Top of PROVIDED INFORMATION

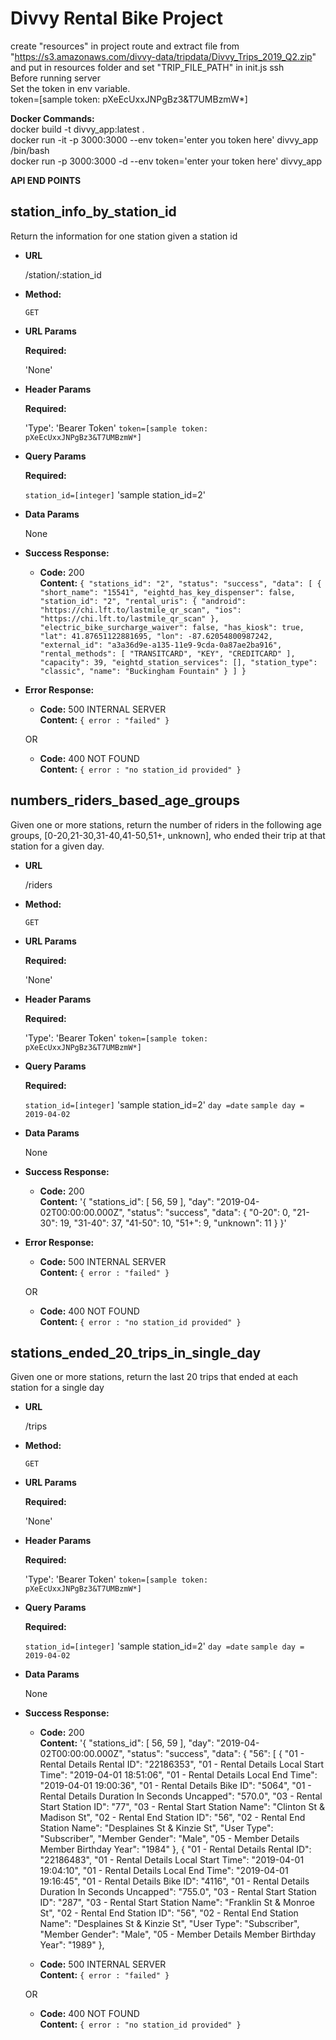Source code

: # Divvy Rental Bike Project </br>
create "resources"  in project route and extract file from "https://s3.amazonaws.com/divvy-data/tripdata/Divvy_Trips_2019_Q2.zip"  and put in resources folder and set "TRIP_FILE_PATH" in init.js
ssh
</br>
Before running server </br>
Set the token in env variable.</br>
token=[sample token: pXeEcUxxJNPgBz3&T7UMBzmW*] </br>

**Docker Commands:** </br>
docker build -t divvy_app:latest . </br>
docker run -it -p 3000:3000 --env token='enter you token here' divvy_app /bin/bash </br>
docker run  -p 3000:3000 -d --env token='enter your token here' divvy_app </br>

**API END POINTS**


**station_info_by_station_id**
----
  Return the information for one station given a station id

* **URL**

  /station/:station_id

* **Method:**

  `GET`
  
*  **URL Params**

   **Required:**
     
     'None'
 
*  **Header Params**
   
   **Required:**
   
   'Type': 'Bearer Token'
   `token=[sample token: pXeEcUxxJNPgBz3&T7UMBzmW*]`
   
*  **Query Params**
   
   **Required:**
   
    `station_id=[integer]`
    'sample station_id=2'
   
   
* **Data Params**
 
  None

* **Success Response:**

  * **Code:** 200 <br />
    **Content:** `{
                      "stations_id": "2",
                      "status": "success",
                      "data": [
                          {
                              "short_name": "15541",
                              "eightd_has_key_dispenser": false,
                              "station_id": "2",
                              "rental_uris": {
                                  "android": "https://chi.lft.to/lastmile_qr_scan",
                                  "ios": "https://chi.lft.to/lastmile_qr_scan"
                              },
                              "electric_bike_surcharge_waiver": false,
                              "has_kiosk": true,
                              "lat": 41.87651122881695,
                              "lon": -87.62054800987242,
                              "external_id": "a3a36d9e-a135-11e9-9cda-0a87ae2ba916",
                              "rental_methods": [
                                  "TRANSITCARD",
                                  "KEY",
                                  "CREDITCARD"
                              ],
                              "capacity": 39,
                              "eightd_station_services": [],
                              "station_type": "classic",
                              "name": "Buckingham Fountain"
                          }
                      ]
                  }`
 
* **Error Response:**

  * **Code:** 500 INTERNAL SERVER <br />
    **Content:** `{ error : "failed" }`

  OR

  * **Code:** 400 NOT FOUND <br />
    **Content:** `{ error : "no station_id provided" }`

**numbers_riders_based_age_groups**
----
  Given one or more stations, return the number of riders in the following age groups, [0-20,21-30,31-40,41-50,51+, unknown], who ended their trip at that station for a given day.

* **URL**

  /riders

* **Method:**

  `GET`
  
*  **URL Params**

   **Required:**
     
     'None'
 
*  **Header Params**
   
   **Required:**
   
   'Type': 'Bearer Token'
   `token=[sample token: pXeEcUxxJNPgBz3&T7UMBzmW*]`
   
*  **Query Params**
   
   **Required:**
   
    `station_id=[integer]`
    'sample station_id=2'
    `day =date`
    `sample day = 2019-04-02`
 
* **Data Params**
 
  None

* **Success Response:**

  * **Code:** 200 <br />
    **Content:** '{
                      "stations_id": [
                          56,
                          59
                      ],
                      "day": "2019-04-02T00:00:00.000Z",
                      "status": "success",
                      "data": {
                          "0-20": 0,
                          "21-30": 19,
                          "31-40": 37,
                          "41-50": 10,
                          "51+": 9,
                          "unknown": 11
                      }
                  }'
* **Error Response:**

  * **Code:** 500 INTERNAL SERVER <br />
    **Content:** `{ error : "failed" }`

  OR

  * **Code:** 400 NOT FOUND <br />
    **Content:** `{ error : "no station_id provided" }`

**stations_ended_20_trips_in_single_day**
----
  Given one or more stations, return the last 20 trips that ended at each station for a single day

* **URL**

  /trips
  


* **Method:**

  `GET`
  
*  **URL Params**

   **Required:**
     
     'None'
 
*  **Header Params**
   
   **Required:**
   
   'Type': 'Bearer Token'
   `token=[sample token: pXeEcUxxJNPgBz3&T7UMBzmW*]`
   
*  **Query Params**
   
   **Required:**
   
    `station_id=[integer]`
    'sample station_id=2'
    `day =date`
    `sample day = 2019-04-02`
 
* **Data Params**
 
  None

* **Success Response:**

  * **Code:** 200 <br />
    **Content:** '{
                      "stations_id": [
                          56,
                          59
                      ],
                      "day": "2019-04-02T00:00:00.000Z",
                      "status": "success",
                      "data": {
                          "56": [
                              {
                                  "01 - Rental Details Rental ID": "22186353",
                                  "01 - Rental Details Local Start Time": "2019-04-01 18:51:06",
                                  "01 - Rental Details Local End Time": "2019-04-01 19:00:36",
                                  "01 - Rental Details Bike ID": "5064",
                                  "01 - Rental Details Duration In Seconds Uncapped": "570.0",
                                  "03 - Rental Start Station ID": "77",
                                  "03 - Rental Start Station Name": "Clinton St & Madison St",
                                  "02 - Rental End Station ID": "56",
                                  "02 - Rental End Station Name": "Desplaines St & Kinzie St",
                                  "User Type": "Subscriber",
                                  "Member Gender": "Male",
                                  "05 - Member Details Member Birthday Year": "1984"
                              },
                              {
                                  "01 - Rental Details Rental ID": "22186483",
                                  "01 - Rental Details Local Start Time": "2019-04-01 19:04:10",
                                  "01 - Rental Details Local End Time": "2019-04-01 19:16:45",
                                  "01 - Rental Details Bike ID": "4116",
                                  "01 - Rental Details Duration In Seconds Uncapped": "755.0",
                                  "03 - Rental Start Station ID": "287",
                                  "03 - Rental Start Station Name": "Franklin St & Monroe St",
                                  "02 - Rental End Station ID": "56",
                                  "02 - Rental End Station Name": "Desplaines St & Kinzie St",
                                  "User Type": "Subscriber",
                                  "Member Gender": "Male",
                                  "05 - Member Details Member Birthday Year": "1989"
                              },
                            

  * **Code:** 500 INTERNAL SERVER <br />
    **Content:** `{ error : "failed" }`

  OR

  * **Code:** 400 NOT FOUND <br />
    **Content:** `{ error : "no station_id provided" }`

Bottom of PROVIDED INFORMATION

* ACTIVITY *
Copy out each line of the listing where the string "Year" appears.

* YOUR SOLUTION *
                                  "05 - Member Details Member Birthday Year": "1984"
                                  "05 - Member Details Member Birthday Year": "1989"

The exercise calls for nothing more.